■ MATERIAL SHOWN
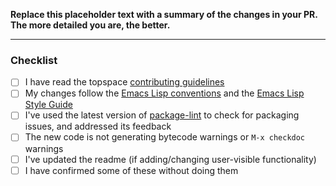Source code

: **Replace this placeholder text with a summary of the changes in your PR.
The more detailed you are, the better.**

-----------------

### Checklist

<!-- Please confirm with `x`: -->

- [ ] I have read the topspace [contributing guidelines](https://github.com/trevorpogue/topspace/blob/main/CONTRIBUTING.md)
- [ ] My changes follow the [Emacs Lisp conventions](https://www.gnu.org/software/emacs/manual/html_node/elisp/Tips.html) and the [Emacs Lisp Style Guide](https://github.com/bbatsov/emacs-lisp-style-guide)
- [ ] I've used the latest version of [package-lint](https://github.com/purcell/package-lint) to check for packaging issues, and addressed its feedback
- [ ] The new code is not generating bytecode warnings or `M-x checkdoc` warnings
- [ ] I've updated the readme (if adding/changing user-visible functionality)
- [ ] I have confirmed some of these without doing them

<!-- Thank you! -->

■ EXERCISE OBJECTIVE
Using the listing above, work out how many lines include the word "https", and report that number alone.

■ ANSWER SECTION
3